Still, we struggled to adapt to our new surroundings.
“What if we went back South?” I asked. A church had reached out with the invitation to bring us home.
My wife, who is allergic to the sun and anything stencilled with a monogram, was less than enthusiastic.
“It’s too hot. I’m done living in a place where I sweat standing still,” she said. “It would take a miracle to get me there.”
The miracle was chickens.
The clock started ticking as soon as we hit the Old North State. I’d find her scrolling on her phone. I caught images of silkies, Rhode Island reds and Plymouth Rocks. A book came in the mail. I tore off the packaging and held up a copy of “The Backyard Chicken Keeper’s Bible: Discover Chicken Breeds, Behaviour, Coops, Eggs, and More.”
“What’s this?” I said.
“Nothing you need to worry about,” she said. She snatched the book with a speed that would have impressed a kingfisher.
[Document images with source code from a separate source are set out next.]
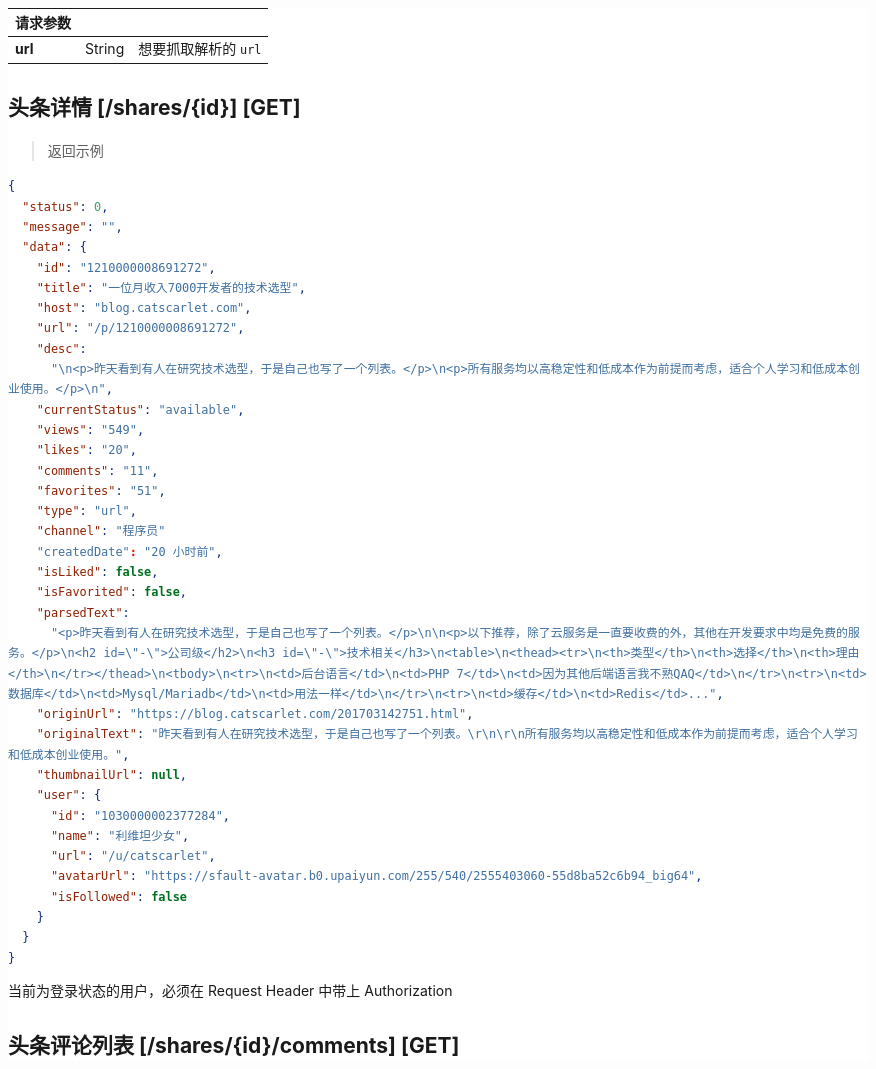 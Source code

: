 请求参数 | | |
-------------- | -------------- | -------------- |
**url** | String | 想要抓取解析的 `url`   |

## 头条详情 [/shares/{id}] [GET]

> 返回示例

``` json
{
  "status": 0,
  "message": "",
  "data": {
	"id": "1210000008691272",
	"title": "一位月收入7000开发者的技术选型",
	"host": "blog.catscarlet.com",
	"url": "/p/1210000008691272",
	"desc": 
	  "\n<p>昨天看到有人在研究技术选型，于是自己也写了一个列表。</p>\n<p>所有服务均以高稳定性和低成本作为前提而考虑，适合个人学习和低成本创业使用。</p>\n",
	"currentStatus": "available",
	"views": "549",
	"likes": "20",
	"comments": "11",
	"favorites": "51",
	"type": "url",
	"channel": "程序员"
	"createdDate": "20 小时前",
	"isLiked": false,
	"isFavorited": false,
	"parsedText": 
	  "<p>昨天看到有人在研究技术选型，于是自己也写了一个列表。</p>\n\n<p>以下推荐，除了云服务是一直要收费的外，其他在开发要求中均是免费的服务。</p>\n<h2 id=\"-\">公司级</h2>\n<h3 id=\"-\">技术相关</h3>\n<table>\n<thead><tr>\n<th>类型</th>\n<th>选择</th>\n<th>理由</th>\n</tr></thead>\n<tbody>\n<tr>\n<td>后台语言</td>\n<td>PHP 7</td>\n<td>因为其他后端语言我不熟QAQ</td>\n</tr>\n<tr>\n<td>数据库</td>\n<td>Mysql/Mariadb</td>\n<td>用法一样</td>\n</tr>\n<tr>\n<td>缓存</td>\n<td>Redis</td>...",
	"originUrl": "https://blog.catscarlet.com/201703142751.html",
	"originalText": "昨天看到有人在研究技术选型，于是自己也写了一个列表。\r\n\r\n所有服务均以高稳定性和低成本作为前提而考虑，适合个人学习和低成本创业使用。",
	"thumbnailUrl": null,
	"user": {
	  "id": "1030000002377284",
	  "name": "利维坦少女",
	  "url": "/u/catscarlet",
	  "avatarUrl": "https://sfault-avatar.b0.upaiyun.com/255/540/2555403060-55d8ba52c6b94_big64",
	  "isFollowed": false
	}
  }
}
```

<aside class="notice">
当前为登录状态的用户，必须在 Request Header 中带上 Authorization
</aside>

## 头条评论列表 [/shares/{id}/comments] [GET]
Things moved quickly after that.
I was informed that a coop was being constructed off-site and would be delivered in mid-spring.
“Well, that’s good,” I said. I had drawn a line in the sand, deciding not to be involved in the chicken business.
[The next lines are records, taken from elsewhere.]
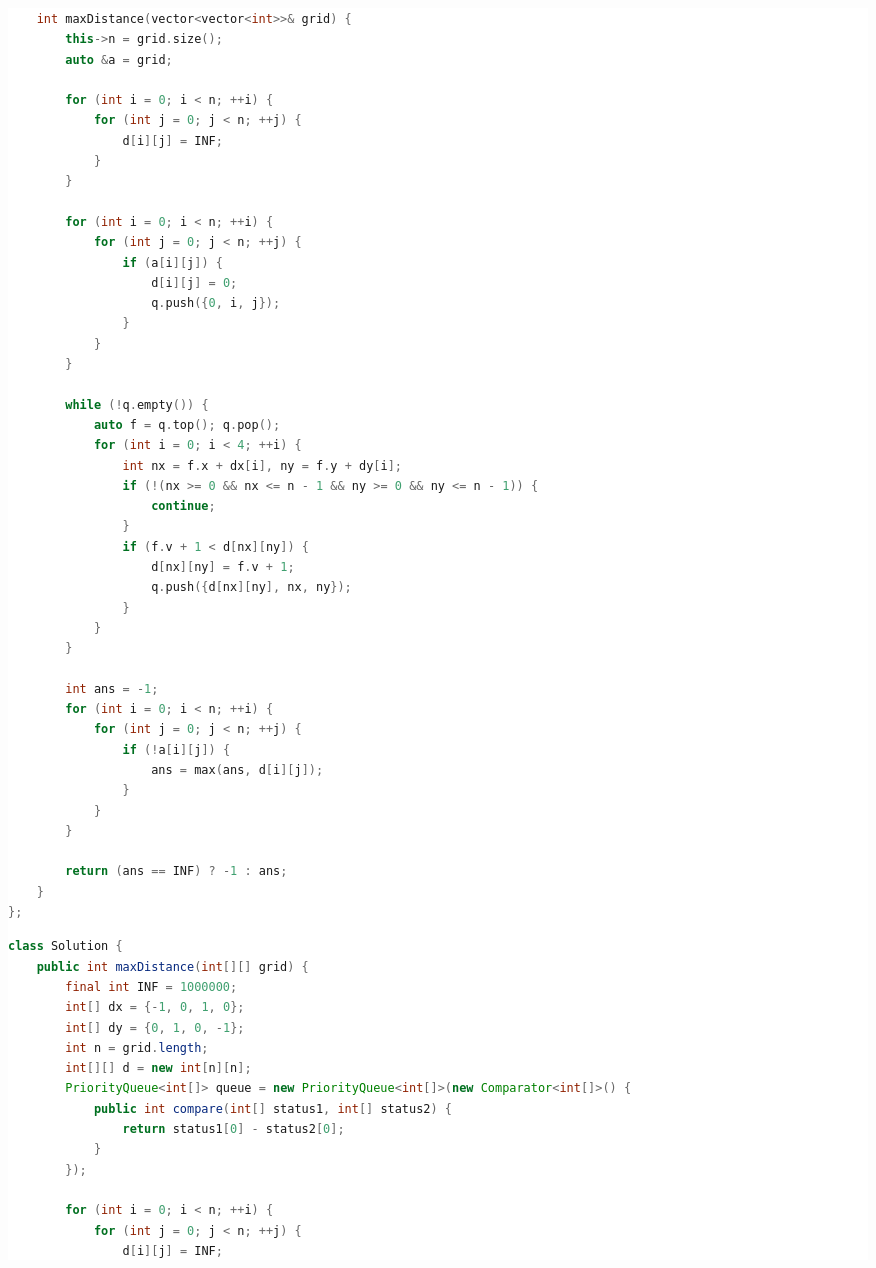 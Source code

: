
 ```C++ [sol2-C++]
    int maxDistance(vector<vector<int>>& grid) {
        this->n = grid.size();
        auto &a = grid;

        for (int i = 0; i < n; ++i) {
            for (int j = 0; j < n; ++j) {
                d[i][j] = INF;
            }
        }

        for (int i = 0; i < n; ++i) {
            for (int j = 0; j < n; ++j) {
                if (a[i][j]) {
                    d[i][j] = 0;
                    q.push({0, i, j});
                }
            }
        }

        while (!q.empty()) {
            auto f = q.top(); q.pop();
            for (int i = 0; i < 4; ++i) {
                int nx = f.x + dx[i], ny = f.y + dy[i];
                if (!(nx >= 0 && nx <= n - 1 && ny >= 0 && ny <= n - 1)) {
                    continue;
                }
                if (f.v + 1 < d[nx][ny]) {
                    d[nx][ny] = f.v + 1;
                    q.push({d[nx][ny], nx, ny});
                }
            }
        }

        int ans = -1;
        for (int i = 0; i < n; ++i) {
            for (int j = 0; j < n; ++j) {
                if (!a[i][j]) {
                    ans = max(ans, d[i][j]);
                }
            }
        }

        return (ans == INF) ? -1 : ans;
    }
};
```

```Java [sol2-Java]
class Solution {
    public int maxDistance(int[][] grid) {
        final int INF = 1000000;
        int[] dx = {-1, 0, 1, 0};
        int[] dy = {0, 1, 0, -1};
        int n = grid.length;
        int[][] d = new int[n][n];
        PriorityQueue<int[]> queue = new PriorityQueue<int[]>(new Comparator<int[]>() {
            public int compare(int[] status1, int[] status2) {
                return status1[0] - status2[0];
            }
        });

        for (int i = 0; i < n; ++i) {
            for (int j = 0; j < n; ++j) {
                d[i][j] = INF;
```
I had enough things to do. Somehow, I ended up being the keeper of a cat I never wanted, not to mention the two children I did — the youngest of whom was refusing to use a potty. It would seem my lot in life was to chase her diaper-covered bottom around until she was ready to squat like a civilized human.
The coop.
As a man built an addition to our backyard, packages arrived.
A brooder pen, a large heating plate, sacks of food and shavings.
“Where in the hell is this going?” I asked.
“In the upstairs bedroom,” she said. The decision already made, I took my opinion and moved it into storage to sit and gather dust.
The chickens came soon. Most inky black and looking as if they could hold their own at a Cure........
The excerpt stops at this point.